| TASK PROMPT |
In the listing below, locate the lines bearing the word "mathcal". Copy every one of them.

| EXTRACTED MATERIAL |
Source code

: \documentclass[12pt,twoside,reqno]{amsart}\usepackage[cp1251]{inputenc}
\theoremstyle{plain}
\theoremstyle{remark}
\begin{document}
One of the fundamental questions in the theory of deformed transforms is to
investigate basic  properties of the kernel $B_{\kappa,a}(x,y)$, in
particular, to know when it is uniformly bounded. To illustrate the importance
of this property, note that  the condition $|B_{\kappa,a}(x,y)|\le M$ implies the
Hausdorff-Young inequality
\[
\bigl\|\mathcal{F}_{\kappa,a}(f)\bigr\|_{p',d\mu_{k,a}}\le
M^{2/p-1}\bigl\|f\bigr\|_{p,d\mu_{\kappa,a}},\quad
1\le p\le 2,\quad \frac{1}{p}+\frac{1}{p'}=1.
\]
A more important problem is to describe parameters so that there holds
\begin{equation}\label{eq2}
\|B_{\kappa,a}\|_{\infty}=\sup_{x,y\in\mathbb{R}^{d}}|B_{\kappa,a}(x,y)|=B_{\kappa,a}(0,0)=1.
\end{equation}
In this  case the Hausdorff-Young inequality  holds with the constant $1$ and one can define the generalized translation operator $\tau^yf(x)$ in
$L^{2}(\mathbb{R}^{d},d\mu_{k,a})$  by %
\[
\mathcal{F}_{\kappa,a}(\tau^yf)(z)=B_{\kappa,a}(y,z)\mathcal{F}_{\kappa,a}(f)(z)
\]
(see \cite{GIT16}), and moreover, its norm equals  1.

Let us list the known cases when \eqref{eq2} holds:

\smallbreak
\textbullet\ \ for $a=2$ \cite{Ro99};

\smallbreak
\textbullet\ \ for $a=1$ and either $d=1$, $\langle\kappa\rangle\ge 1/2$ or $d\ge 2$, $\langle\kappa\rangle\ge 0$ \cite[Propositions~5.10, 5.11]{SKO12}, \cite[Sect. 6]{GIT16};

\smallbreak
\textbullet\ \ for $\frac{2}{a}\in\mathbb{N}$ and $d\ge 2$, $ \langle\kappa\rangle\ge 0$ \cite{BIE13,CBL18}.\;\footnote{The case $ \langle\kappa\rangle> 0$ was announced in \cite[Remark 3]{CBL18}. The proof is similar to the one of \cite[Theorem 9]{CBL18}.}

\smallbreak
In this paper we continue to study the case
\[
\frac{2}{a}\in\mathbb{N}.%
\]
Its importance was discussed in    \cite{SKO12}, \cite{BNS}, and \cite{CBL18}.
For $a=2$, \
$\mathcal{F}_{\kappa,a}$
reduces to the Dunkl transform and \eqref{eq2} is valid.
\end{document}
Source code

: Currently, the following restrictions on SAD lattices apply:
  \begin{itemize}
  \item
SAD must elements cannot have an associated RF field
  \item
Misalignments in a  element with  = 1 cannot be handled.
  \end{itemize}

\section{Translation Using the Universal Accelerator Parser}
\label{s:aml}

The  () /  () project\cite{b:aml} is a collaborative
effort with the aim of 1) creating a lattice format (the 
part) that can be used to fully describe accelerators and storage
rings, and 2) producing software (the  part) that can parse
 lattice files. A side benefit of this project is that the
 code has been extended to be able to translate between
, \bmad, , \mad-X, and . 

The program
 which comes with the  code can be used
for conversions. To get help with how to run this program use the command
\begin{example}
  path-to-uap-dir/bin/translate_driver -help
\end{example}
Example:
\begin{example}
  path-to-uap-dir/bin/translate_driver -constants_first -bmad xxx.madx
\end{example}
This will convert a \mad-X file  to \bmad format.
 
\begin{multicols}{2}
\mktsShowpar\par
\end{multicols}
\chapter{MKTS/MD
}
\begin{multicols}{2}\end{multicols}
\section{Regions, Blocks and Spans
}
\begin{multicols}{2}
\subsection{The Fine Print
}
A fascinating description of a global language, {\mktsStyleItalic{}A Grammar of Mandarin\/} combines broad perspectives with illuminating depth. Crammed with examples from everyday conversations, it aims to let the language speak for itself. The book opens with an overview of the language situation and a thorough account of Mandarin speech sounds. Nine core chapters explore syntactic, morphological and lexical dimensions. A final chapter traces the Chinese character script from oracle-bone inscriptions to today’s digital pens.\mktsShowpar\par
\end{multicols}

| SOLUTION FOR THIS PROBLEM |
\bigl\|\mathcal{F}_{\kappa,a}(f)\bigr\|_{p',d\mu_{k,a}}\le
\mathcal{F}_{\kappa,a}(\tau^yf)(z)=B_{\kappa,a}(y,z)\mathcal{F}_{\kappa,a}(f)(z)
$\mathcal{F}_{\kappa,a}$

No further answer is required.